Today I went to visit a school. I had visited it before, and came away with the feeling that it was a very nice school. This is a school for early childhood students, ages 2 through kindergarten. The directors are very nice and extremely proud of their school. They should be proud. Their school has a reputation for being one of the best early childhood learning facilities in town.
During my visit I asked the director about their educational philosophy. “Oh, we are very academically oriented,” she stated. “Our pre-k is usually reading by the time they move on to kindergarten.” Indeed, a glance around told me that they are very academically oriented. There are very few toys in the classrooms, and a lot of tables and chairs. I recalled that during one of my previous visits the director mentioned that they only get the small amount of centers materials out to play with when their state consultant comes to visit. During our discussion about educational philosophies the director said, “I know that there are a lot of centers out there that are more hands-on…manipulative-based…” She was searching for a word. “Free play. They are more centered on free play. I have found that a lot of chain centers are like that. Are you like that?”
I said, “Yes, I teach through play. Hands-on, project-based learning. I write workshops designed to teach others how to teach that way as well.”
Her demeanor towards me changed almost imperceptibly after that. It was almost as if she felt that I had been contaminated by them. Those play-based educators who have no idea what they were doing because all they do is let the children play all day. Do their children read? Before kindergarten?
When I left the center, I felt disheartened. I understand that the directors of this center have the freedom to have whatever kind of center that they want, and the parents of the children enrolled there have the freedom to have their children in whatever type of program that they want. However, I know from educating myself on developmentally appropriate practices that children who are in a play-based program develop better social skills, creativity, problem-solving skills, and other life skills better than schools that simply focus on academic achievement. The school’s enrollment is quite high; the director said that most of their classes are full, which means that a lot of the parents in this area value the academic approach for their children.

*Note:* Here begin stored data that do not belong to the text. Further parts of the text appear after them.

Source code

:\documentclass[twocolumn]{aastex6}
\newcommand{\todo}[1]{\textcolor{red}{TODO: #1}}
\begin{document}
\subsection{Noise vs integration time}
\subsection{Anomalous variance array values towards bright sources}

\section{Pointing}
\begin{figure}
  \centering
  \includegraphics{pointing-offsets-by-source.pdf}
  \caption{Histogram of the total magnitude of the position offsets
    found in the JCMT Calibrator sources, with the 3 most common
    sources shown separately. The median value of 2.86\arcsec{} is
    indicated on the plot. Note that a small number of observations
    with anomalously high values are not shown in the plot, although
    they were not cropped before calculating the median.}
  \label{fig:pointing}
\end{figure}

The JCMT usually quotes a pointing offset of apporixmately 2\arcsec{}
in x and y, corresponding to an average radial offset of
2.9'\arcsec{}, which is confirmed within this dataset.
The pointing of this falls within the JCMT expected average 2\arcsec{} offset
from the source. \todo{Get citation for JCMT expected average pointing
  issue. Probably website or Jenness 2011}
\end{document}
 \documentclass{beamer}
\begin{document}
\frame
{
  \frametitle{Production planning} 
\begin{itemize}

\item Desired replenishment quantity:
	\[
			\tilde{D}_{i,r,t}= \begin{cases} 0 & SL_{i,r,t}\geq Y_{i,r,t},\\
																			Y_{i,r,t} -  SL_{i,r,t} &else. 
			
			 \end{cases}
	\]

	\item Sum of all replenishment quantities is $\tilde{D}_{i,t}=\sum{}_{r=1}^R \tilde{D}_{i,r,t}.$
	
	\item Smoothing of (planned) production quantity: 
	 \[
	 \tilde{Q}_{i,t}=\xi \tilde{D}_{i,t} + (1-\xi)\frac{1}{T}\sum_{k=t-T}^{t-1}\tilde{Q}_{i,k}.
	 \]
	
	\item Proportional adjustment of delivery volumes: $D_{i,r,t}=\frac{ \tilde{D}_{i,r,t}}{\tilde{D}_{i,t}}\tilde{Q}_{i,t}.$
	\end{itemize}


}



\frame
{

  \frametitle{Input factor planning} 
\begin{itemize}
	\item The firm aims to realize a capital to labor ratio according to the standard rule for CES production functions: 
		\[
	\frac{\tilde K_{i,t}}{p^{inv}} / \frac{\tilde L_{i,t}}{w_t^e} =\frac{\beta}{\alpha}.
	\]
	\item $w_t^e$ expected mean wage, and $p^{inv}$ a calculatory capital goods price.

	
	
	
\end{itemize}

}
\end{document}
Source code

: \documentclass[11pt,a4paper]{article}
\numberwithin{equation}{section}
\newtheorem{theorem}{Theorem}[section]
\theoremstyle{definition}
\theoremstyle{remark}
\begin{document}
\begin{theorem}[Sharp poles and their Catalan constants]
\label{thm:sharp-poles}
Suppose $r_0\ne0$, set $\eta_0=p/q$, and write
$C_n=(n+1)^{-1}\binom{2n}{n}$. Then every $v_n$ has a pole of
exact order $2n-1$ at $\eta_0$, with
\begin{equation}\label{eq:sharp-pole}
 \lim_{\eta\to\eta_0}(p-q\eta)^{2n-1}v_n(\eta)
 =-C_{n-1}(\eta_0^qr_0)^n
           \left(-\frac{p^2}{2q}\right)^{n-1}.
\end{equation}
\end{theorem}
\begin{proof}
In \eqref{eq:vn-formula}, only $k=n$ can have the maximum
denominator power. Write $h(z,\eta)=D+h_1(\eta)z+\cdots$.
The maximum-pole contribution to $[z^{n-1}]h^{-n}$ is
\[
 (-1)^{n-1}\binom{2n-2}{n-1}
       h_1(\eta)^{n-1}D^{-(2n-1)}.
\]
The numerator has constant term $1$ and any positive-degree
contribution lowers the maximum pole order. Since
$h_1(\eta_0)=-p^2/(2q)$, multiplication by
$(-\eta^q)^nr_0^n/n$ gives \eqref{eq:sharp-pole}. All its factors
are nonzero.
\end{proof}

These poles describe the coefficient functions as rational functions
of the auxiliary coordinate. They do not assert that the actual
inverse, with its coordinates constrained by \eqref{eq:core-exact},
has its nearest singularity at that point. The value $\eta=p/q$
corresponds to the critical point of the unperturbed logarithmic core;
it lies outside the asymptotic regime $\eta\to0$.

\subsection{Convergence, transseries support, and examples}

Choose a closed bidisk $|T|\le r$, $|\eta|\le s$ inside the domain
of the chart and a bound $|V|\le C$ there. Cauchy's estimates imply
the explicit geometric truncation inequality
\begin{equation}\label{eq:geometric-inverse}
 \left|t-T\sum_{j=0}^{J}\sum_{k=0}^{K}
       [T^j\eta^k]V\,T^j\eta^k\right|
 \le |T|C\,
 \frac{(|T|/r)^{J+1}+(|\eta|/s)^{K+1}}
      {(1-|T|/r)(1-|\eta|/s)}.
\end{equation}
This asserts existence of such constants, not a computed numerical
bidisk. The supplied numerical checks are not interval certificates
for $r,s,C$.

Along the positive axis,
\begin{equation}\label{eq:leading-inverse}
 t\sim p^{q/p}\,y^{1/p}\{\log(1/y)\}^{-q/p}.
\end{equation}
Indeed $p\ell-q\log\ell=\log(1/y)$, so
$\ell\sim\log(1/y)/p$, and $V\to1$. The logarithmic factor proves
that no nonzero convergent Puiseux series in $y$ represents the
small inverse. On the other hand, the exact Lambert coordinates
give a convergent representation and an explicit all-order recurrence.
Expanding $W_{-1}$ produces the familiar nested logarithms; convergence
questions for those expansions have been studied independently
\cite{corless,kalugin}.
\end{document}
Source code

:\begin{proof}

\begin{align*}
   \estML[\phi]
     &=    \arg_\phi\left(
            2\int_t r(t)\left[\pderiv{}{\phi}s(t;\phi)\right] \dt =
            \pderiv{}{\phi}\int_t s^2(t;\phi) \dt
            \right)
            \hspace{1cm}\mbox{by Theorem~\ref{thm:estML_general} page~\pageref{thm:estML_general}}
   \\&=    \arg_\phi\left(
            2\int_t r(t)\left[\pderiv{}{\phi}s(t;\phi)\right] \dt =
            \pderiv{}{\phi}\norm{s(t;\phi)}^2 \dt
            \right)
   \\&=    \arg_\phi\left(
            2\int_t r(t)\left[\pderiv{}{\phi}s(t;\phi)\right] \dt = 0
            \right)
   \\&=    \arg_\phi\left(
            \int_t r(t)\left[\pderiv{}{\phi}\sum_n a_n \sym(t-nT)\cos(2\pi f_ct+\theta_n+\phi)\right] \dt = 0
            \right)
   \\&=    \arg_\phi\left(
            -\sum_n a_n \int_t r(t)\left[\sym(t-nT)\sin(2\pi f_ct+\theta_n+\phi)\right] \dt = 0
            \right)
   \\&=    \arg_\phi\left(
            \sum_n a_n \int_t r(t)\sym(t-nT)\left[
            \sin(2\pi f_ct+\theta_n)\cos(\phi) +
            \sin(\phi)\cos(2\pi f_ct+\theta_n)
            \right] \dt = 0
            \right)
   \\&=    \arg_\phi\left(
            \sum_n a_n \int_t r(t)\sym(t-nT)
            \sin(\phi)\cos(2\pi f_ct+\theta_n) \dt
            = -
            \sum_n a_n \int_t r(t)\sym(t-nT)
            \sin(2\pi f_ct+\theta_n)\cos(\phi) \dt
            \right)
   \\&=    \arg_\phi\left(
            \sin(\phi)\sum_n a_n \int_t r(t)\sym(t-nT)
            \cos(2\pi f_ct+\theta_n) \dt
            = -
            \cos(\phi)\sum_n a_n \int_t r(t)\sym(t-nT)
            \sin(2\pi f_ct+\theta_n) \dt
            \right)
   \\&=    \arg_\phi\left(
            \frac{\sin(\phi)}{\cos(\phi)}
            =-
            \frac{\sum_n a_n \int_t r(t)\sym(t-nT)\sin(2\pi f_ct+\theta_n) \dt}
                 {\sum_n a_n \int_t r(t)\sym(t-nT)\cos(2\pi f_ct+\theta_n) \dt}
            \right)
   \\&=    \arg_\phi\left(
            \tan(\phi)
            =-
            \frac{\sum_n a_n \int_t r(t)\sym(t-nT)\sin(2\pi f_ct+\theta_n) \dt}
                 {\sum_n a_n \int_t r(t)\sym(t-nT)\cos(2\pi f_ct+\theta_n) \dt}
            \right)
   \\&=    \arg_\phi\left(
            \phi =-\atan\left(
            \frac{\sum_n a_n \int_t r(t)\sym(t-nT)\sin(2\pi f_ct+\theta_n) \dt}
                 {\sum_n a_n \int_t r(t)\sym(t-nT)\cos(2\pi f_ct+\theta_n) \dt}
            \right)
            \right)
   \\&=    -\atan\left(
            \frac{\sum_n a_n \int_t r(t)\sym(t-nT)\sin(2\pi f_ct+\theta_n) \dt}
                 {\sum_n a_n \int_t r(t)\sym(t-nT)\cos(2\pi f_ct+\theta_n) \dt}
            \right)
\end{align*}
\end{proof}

It is all about value, after all. The directors of this school and the parents who enroll their children value academic achievement above all else. And as a culture we have been taught that academic achievement has to be valued in order to have a successful life. But the tides are turning. Innovation, creativity, and the ability to problem-solve are valued more by today’s businesses. Innovation, creativity, and the ability to problem-solve are best learned through playing with ideas, developing strategies through brainstorming with others, and using imagination to create. These skills aren’t built through simple academic instruction.
I remember a boy who was in my class at the age of two. He was bright and precocious, creative and full of fun. He had a wonderful sparkle in his eye and a curiosity that ensured learning. He left my class and enrolled at this school. He came to visit a few months after he left, holding a worksheet that he wanted to show us. The sparkle that I had so loved about his eyes was gone. I have never forgotten the change that I saw in that child from just a few short months in a purely academic environment. His parents were proud. I was shocked.
As I said before, it is all about values. His parents obviously put more value in the academic education than the building of creativity, imagination, and social skills that the play-based environment provided. Some parents do. Perhaps most parents do. Our culture has taught them to.